Climate change is accelerating ecosystem degradation and disrupting life as we know it. But we believe a better world is possible, and we’ll keep working hard to achieve it! According to a recent United Nations Environment Programme report, reviving ecosystems can deliver nature-based solutions to societal and climate challenges. Ecosystem restoration and other natural solutions could contribute over one-third of the total mitigation required to keep global temperature rise below two degrees Celsius by 2030. Restoration can also curb the risk of mass species extinctions and future pandemics.
We know that restoration is only part of the solution and that rapid emission reductions across all sectors worldwide is needed. Yet we know it will take a global movement to restore our planet, and we are committed to doing our part.
EarthCorps is honored to be part of the UN Decade on Ecosystem Restoration, which aims to catalyze a global movement among local communities, activists, women, youth, Indigenous groups, private companies, financial investors, researchers, and governments at all levels. Everyone can get involved—even you! Want to learn more? Join #GENERATIONRESTORATION
Maintain Resilient Ecosystems
Much of EarthCorps’ work to mitigate the impacts of climate change center on the need to create and maintain resilient ecosystems.
A resilient forest, wetland, or riparian habitat recovers more quickly after disturbances such as flooding, high temperatures, and drought, which are becoming more frequent due to climate change.
- Increasing carbon sequestration by restoring forests, coastlines, wetlands, and riparian habitats.

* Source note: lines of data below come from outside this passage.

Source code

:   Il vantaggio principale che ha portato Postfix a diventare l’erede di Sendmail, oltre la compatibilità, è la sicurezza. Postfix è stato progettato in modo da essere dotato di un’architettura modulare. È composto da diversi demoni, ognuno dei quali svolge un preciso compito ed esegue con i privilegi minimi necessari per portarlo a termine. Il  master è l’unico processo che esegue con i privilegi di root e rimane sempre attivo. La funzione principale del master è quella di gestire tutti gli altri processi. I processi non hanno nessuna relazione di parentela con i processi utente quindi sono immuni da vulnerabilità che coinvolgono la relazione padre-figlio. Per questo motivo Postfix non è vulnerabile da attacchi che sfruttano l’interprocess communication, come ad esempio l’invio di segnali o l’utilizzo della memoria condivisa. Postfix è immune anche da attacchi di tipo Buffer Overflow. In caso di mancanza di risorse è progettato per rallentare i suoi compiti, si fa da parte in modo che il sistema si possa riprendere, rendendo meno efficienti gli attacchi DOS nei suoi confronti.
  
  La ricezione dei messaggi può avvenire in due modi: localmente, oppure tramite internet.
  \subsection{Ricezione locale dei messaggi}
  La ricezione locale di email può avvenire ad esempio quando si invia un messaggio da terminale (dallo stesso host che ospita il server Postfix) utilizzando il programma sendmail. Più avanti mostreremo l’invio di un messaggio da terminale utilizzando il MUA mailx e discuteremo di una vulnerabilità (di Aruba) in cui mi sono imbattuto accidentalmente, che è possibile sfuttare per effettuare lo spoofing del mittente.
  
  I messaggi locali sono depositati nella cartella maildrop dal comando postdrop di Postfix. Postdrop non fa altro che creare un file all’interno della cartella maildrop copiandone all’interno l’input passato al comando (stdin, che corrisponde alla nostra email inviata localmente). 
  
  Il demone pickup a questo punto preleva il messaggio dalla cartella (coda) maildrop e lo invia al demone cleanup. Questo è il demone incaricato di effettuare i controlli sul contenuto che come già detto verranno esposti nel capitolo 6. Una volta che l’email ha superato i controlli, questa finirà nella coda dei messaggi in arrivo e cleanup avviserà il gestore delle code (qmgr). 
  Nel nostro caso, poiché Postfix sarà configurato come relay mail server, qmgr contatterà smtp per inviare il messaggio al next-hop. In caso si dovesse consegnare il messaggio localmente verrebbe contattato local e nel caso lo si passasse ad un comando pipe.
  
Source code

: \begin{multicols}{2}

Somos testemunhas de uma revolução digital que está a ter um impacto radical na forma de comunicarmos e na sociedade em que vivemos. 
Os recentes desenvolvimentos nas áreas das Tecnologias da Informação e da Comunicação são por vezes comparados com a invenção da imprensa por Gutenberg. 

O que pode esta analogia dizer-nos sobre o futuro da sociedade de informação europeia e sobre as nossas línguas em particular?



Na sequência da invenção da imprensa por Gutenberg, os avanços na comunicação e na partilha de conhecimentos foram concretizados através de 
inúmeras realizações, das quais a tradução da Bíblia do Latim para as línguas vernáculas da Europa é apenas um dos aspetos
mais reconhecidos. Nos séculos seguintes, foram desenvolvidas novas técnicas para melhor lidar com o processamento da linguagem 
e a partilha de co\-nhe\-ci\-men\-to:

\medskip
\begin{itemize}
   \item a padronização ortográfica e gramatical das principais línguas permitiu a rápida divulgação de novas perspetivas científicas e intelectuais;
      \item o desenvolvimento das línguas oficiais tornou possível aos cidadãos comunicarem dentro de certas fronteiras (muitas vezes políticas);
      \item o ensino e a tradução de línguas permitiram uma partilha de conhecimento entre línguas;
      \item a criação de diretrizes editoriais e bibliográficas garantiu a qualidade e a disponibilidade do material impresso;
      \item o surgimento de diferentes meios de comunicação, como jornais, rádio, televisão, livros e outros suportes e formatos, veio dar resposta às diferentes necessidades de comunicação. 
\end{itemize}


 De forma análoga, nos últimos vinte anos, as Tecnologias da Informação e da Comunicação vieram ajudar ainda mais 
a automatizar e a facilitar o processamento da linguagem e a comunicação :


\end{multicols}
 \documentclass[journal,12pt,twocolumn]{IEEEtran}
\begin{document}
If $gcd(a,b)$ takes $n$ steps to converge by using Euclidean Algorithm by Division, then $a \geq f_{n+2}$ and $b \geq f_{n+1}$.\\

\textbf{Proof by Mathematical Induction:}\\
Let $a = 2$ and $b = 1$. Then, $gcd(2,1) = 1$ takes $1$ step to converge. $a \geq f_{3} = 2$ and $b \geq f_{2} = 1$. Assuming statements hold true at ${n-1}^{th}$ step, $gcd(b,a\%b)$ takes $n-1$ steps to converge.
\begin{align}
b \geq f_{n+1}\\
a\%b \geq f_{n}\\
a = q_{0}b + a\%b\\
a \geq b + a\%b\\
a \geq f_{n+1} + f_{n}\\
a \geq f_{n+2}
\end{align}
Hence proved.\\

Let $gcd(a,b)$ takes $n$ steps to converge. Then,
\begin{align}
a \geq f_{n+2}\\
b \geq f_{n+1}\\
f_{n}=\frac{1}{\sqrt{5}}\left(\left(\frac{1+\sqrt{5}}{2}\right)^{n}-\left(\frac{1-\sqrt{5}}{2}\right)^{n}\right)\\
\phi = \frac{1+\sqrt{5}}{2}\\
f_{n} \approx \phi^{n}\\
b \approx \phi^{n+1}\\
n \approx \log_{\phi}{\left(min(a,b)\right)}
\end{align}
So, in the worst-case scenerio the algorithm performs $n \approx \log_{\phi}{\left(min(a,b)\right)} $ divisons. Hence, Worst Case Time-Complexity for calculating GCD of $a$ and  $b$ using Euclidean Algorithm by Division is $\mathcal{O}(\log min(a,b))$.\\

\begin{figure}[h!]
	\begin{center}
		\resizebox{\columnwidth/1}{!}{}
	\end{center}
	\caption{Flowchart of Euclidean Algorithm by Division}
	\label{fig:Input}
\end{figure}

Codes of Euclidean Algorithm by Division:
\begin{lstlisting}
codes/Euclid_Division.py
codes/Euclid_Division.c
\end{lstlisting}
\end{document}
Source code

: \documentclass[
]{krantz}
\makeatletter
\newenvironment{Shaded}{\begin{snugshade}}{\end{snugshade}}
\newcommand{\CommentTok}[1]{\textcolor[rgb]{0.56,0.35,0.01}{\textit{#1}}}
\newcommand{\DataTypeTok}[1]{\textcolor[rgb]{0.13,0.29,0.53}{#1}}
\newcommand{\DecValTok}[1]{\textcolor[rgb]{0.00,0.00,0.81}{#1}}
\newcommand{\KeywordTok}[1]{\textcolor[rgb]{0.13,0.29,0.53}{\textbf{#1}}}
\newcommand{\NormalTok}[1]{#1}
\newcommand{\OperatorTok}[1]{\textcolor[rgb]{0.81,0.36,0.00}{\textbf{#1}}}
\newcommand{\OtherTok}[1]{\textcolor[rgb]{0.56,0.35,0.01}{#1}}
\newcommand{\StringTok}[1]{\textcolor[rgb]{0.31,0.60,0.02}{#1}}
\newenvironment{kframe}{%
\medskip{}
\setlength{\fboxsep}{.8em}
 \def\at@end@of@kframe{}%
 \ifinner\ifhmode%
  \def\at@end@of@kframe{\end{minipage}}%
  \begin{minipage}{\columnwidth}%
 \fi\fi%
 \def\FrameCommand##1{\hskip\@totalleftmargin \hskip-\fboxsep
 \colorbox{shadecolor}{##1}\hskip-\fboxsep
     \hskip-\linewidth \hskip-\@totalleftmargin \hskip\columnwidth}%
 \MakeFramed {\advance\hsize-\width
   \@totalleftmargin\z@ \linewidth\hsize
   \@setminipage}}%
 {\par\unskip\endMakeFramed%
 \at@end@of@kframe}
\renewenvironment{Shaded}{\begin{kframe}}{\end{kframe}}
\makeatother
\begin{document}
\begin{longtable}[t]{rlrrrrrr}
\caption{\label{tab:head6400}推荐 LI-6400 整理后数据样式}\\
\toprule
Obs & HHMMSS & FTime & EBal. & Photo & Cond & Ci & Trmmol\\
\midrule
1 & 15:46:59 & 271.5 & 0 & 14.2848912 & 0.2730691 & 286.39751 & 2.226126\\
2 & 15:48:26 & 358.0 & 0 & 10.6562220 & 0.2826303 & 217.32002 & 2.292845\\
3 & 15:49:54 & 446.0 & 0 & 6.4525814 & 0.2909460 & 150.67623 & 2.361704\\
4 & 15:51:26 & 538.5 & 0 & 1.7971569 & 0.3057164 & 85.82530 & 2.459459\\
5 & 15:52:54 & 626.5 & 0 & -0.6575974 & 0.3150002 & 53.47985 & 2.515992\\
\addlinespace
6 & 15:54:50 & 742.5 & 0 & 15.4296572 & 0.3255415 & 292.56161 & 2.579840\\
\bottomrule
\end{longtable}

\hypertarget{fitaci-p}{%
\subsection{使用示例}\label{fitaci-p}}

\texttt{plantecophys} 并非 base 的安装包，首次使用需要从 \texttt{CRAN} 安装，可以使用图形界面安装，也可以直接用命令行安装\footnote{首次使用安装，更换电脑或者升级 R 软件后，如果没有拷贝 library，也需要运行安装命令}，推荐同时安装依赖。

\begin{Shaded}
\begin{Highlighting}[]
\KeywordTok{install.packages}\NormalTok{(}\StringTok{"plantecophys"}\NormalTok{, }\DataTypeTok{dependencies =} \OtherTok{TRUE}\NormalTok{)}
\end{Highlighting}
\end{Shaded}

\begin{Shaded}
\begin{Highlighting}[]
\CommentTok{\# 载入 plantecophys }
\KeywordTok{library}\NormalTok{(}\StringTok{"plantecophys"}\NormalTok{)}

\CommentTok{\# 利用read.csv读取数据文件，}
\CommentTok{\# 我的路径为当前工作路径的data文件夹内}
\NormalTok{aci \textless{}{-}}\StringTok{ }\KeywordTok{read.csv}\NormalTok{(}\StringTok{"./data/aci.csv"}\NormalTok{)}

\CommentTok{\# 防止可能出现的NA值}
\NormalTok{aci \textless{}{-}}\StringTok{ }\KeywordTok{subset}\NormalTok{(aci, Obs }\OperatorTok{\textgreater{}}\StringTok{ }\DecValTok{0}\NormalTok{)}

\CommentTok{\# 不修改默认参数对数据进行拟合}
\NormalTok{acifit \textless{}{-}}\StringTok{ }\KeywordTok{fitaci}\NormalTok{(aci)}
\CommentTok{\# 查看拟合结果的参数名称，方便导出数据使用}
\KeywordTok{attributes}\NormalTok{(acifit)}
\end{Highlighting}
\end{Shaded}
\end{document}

- Reducing the urban heat island effect (rising urban temperatures) by planting urban trees.
- Reducing urban flooding by installing and maintaining green stormwater infrastructure such as bioswales and rain gardens that create habitat and improve water quality and community life.
- Mitigating storm surge and shoreline erosion by increasing water infiltration and retention through riparian habitat restoration.
The world needs more trees and healthy forests in order to address climate change. Trees and healthy forests absorb carbon from the air, protect against severe flooding and storms, and provide shade—which helps soil retain moisture. In urban areas, trees help reduce energy consumption when it’s hot.
Since 1993, EarthCorps has planted more than 1.7 million native shrubs and trees, including beloved evergreens like western red cedars and Douglas firs. In 2020, we removed 20,768 tons of carbon dioxide* from the air just through planting trees and shrubs. *Estimate by i-Tree based on 2020 planting – over a span of 40 years.
Wetland Restoration and Blue Carbon
Blue carbon refers to the high levels of carbon dioxide stored in coastal wetlands.
These undervalued areas bury carbon by removing carbon dioxide—a leading cause of warming—from the atmosphere at a rate 10 times that of forests. Each year, America loses more wetlands than it restores.
Watch the story of how coastal wetlands mitigate climate change and reduce carbon pollution to benefit all people.
This video, filmed in the Snohomish Estuary in the Puget Sound region, is presented by EarthCorps and Restore America’s Estuaries.
Developing Global Leaders
Through our corps program we are building a global community of environmental leaders with the skills and experiences to make a difference on issues like climate change.
EarthCorps has helped develop more than 1,000 global environmental leaders from nearly 80 countries. EarthCorps’ alumni think critically and strategically and work closely with governments and communities around the world. Many of our alumni are focused on climate change issues, working to support environmental and climate action for a better future.